Fledgling Utah-based church melds wine-making, sexuality, meditation

Posted: Friday, April 26, 2002

SALT LAKE CITY (AP) -- Claude Nowell was a 30-year-old graphics salesman and practicing Mormon who says he was just trying to relax after work when the hairless, blue, otherworldly beings first came to him.

The 1975 visitation lasted about 10 minutes -- enough time to transport Nowell to a quiet place where an enormous pyramid stood on a green lawn under a blue sky filled with stars.

When he came to, Nowell immediately suspected his druggie co-workers had spiked his late-afternoon doughnut.

But then, Nowell claims, there were more visitations from the blue beings -- leading him to decide that he had been chosen to propagate Summum, a belief system incorporating winemaking, mummification and sexual ecstasy. His fledgling group of adherents now meet in a pyramid-shaped temple in Salt Lake City.

 

Corky Ra, founder of the Summum religion, poses April 10, 2002, in his religion's pyramid which serves as a sanctuary and winery where the sacramental wine is made in Salt Lake City. Behind Ra are stacked boxes of the sacramental wine.

AP photo/Steve C. Wilson

Nowell, who in the early 1980s changed his name to Summum Bonum Amon Ra and goes by Corky Ra, said that since Summum's establishment in 1975, 250,000 people have received its teachings -- though the movement is little-known, even among those who study new religions. No official membership rolls are kept, he said, nor does the movement collect offerings or accept donations.
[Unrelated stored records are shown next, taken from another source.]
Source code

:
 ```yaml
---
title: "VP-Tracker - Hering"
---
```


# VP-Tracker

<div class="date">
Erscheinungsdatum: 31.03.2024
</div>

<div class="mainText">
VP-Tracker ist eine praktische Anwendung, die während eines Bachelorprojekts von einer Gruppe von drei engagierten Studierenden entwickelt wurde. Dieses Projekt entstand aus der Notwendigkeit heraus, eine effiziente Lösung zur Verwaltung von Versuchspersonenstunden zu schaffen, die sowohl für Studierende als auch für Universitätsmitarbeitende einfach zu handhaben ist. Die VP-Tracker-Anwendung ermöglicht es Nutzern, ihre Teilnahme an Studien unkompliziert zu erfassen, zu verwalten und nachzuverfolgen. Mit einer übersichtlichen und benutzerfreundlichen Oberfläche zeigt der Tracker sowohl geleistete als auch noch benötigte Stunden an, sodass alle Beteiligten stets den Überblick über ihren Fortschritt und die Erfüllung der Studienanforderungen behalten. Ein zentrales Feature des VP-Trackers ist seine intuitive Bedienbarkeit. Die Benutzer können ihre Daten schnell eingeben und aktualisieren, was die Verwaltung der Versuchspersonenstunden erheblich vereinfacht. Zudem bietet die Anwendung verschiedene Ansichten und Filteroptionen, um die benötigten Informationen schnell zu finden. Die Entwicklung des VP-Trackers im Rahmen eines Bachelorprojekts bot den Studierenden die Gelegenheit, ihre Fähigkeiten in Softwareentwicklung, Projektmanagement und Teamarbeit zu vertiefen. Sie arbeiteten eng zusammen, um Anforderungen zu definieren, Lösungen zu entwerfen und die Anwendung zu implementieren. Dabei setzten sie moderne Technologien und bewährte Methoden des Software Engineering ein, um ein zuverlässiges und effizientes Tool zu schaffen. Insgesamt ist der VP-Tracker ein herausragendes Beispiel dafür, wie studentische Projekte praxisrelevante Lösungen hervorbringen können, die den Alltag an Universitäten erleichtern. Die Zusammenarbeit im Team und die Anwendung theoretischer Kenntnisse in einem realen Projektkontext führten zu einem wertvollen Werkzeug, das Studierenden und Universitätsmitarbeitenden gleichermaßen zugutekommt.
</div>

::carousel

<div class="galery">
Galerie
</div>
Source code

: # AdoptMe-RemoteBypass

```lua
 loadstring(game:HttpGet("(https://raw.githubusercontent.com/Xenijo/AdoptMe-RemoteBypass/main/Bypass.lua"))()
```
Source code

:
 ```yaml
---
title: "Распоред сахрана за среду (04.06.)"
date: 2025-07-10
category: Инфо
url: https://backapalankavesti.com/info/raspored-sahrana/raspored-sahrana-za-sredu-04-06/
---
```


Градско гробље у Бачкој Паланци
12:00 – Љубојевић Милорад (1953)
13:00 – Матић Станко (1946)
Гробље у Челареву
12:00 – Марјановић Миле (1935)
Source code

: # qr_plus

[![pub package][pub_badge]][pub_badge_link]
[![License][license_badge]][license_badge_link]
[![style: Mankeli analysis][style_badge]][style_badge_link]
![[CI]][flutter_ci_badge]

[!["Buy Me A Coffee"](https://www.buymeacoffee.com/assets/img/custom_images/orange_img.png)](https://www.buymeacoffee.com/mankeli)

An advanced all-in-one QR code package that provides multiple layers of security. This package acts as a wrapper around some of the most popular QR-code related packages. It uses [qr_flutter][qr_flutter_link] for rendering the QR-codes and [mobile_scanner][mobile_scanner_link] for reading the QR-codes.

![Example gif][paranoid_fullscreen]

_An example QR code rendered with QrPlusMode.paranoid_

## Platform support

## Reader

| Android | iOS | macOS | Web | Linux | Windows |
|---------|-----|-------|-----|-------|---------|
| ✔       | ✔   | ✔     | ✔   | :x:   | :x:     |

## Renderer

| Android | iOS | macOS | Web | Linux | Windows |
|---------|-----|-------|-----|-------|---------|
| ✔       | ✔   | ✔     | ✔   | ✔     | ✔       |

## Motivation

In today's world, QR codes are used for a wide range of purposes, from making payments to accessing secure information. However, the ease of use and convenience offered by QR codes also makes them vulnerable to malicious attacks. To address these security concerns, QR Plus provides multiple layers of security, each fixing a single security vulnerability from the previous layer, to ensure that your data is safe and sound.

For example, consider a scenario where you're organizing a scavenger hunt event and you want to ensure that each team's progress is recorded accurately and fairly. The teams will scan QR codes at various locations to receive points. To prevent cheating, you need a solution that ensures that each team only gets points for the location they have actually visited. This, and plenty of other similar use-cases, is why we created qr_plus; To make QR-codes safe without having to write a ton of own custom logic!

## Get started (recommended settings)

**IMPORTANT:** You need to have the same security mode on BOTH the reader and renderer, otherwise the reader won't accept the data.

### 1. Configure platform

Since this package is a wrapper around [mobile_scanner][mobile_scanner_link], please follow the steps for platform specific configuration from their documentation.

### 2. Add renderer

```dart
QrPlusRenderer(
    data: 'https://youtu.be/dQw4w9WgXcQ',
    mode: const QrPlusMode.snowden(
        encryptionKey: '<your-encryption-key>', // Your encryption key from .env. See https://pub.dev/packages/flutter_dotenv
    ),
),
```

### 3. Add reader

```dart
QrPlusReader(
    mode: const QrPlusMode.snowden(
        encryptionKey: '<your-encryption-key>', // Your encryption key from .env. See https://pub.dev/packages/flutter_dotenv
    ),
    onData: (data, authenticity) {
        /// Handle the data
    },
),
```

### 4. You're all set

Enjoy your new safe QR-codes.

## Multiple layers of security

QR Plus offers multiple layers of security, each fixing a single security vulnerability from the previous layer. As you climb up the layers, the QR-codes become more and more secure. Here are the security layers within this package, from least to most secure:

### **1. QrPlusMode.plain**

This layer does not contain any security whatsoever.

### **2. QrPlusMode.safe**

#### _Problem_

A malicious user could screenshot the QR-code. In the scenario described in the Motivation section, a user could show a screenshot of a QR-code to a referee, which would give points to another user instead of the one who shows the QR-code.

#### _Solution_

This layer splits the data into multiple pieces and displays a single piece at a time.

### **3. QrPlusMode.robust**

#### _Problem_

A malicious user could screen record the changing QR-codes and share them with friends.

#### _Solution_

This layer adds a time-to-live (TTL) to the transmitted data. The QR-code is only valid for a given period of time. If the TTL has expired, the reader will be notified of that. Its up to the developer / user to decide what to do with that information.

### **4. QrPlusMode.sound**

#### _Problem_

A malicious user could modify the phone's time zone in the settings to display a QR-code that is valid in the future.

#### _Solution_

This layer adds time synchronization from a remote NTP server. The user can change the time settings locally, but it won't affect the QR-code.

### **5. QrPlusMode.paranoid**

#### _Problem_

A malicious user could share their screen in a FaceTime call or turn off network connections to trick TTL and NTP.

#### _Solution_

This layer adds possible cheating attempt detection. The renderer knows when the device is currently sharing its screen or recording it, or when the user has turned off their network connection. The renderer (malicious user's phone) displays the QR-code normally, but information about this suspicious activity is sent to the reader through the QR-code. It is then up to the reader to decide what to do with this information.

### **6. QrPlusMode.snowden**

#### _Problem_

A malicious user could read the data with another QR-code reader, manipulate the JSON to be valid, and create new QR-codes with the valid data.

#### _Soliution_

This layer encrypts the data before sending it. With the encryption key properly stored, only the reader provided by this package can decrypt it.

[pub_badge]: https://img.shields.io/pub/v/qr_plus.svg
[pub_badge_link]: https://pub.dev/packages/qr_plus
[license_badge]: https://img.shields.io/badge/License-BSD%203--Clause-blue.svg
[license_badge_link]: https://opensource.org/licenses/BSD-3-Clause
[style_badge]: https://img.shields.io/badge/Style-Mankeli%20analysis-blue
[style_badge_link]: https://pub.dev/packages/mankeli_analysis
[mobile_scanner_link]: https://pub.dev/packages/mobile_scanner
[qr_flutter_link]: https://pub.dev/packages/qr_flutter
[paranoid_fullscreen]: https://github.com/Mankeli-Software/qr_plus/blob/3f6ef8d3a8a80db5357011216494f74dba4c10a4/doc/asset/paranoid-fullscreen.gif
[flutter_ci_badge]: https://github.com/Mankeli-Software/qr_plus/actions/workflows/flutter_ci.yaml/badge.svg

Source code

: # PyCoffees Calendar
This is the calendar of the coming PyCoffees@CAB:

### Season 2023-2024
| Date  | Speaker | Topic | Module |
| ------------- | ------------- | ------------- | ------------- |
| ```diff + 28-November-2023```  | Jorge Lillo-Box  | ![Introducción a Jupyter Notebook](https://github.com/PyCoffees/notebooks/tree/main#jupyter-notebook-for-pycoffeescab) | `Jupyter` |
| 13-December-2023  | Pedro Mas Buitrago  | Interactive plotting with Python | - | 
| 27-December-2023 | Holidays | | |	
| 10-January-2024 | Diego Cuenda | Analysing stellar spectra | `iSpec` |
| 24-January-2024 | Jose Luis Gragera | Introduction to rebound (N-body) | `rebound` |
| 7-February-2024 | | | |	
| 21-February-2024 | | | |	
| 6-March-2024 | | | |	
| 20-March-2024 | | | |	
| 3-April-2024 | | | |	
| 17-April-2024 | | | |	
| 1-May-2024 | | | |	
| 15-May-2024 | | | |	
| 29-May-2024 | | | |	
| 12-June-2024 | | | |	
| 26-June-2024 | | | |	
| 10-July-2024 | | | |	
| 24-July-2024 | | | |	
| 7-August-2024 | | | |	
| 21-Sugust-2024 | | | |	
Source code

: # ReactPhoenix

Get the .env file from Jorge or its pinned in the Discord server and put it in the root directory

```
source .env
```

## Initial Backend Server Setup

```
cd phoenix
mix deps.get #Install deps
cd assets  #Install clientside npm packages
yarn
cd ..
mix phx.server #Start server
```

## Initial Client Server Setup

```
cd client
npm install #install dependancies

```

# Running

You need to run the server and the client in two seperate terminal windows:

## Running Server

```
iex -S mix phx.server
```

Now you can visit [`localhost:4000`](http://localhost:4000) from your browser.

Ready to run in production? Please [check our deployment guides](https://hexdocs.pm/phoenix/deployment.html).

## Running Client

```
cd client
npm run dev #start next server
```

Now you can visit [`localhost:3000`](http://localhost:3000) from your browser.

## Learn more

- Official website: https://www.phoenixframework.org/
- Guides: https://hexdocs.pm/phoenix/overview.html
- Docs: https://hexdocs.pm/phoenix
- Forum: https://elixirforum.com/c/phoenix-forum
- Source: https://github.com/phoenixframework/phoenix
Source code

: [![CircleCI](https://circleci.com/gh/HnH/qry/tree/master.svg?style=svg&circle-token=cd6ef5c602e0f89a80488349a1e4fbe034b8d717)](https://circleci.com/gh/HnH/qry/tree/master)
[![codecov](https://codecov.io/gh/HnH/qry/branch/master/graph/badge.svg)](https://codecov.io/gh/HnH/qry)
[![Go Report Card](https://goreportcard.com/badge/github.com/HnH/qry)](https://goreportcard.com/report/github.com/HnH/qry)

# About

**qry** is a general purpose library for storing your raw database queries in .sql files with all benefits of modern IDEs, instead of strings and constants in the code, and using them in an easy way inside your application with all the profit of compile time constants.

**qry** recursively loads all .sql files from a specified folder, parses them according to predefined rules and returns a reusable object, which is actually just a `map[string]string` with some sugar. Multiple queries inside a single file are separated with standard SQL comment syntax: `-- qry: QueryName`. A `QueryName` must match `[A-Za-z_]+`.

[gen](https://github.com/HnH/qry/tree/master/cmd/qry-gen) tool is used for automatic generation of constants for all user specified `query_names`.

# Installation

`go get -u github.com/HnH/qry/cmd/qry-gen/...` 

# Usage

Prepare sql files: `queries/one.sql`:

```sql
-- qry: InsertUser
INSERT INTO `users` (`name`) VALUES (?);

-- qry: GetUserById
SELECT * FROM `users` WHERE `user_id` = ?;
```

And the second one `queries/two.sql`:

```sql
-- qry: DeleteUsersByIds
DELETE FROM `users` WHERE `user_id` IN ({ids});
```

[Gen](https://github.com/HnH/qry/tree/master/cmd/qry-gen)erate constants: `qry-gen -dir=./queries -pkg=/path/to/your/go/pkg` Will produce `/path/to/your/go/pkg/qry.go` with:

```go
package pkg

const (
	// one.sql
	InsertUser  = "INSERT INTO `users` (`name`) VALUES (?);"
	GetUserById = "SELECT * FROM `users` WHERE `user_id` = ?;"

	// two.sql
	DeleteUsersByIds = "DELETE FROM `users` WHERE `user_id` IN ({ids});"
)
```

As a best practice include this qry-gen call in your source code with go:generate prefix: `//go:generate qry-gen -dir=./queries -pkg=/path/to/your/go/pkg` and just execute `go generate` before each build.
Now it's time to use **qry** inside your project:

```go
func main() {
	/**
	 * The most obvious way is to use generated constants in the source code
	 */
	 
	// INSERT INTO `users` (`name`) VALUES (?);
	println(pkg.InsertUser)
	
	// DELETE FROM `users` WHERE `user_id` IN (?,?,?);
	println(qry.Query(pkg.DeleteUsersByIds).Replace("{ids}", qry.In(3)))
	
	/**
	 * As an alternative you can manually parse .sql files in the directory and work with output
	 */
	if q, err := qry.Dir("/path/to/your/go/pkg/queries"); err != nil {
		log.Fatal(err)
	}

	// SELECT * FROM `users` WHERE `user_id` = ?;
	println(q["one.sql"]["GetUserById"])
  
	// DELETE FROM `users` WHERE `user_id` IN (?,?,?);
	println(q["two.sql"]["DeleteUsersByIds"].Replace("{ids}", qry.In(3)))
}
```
Ra attended Brigham Young University and graduated from the University of Utah, where he majored in business and philosophy. He is a former Southern California aerobics instructor with tanned skin, clear green eyes and an 18-inch ponytail trailing down his back.

Ra said he never wanted the belief system to be called a church (and there is no supreme being in his teachings). But when his group first applied for his nonprofit organization status, he said, the Internal Revenue Service designated it as a church.

''We have always felt it to be a philosophy, but the government has always called it a religion,'' Ra said. The designation has allowed the group to hold a state permit to make and distribute sacramental wine.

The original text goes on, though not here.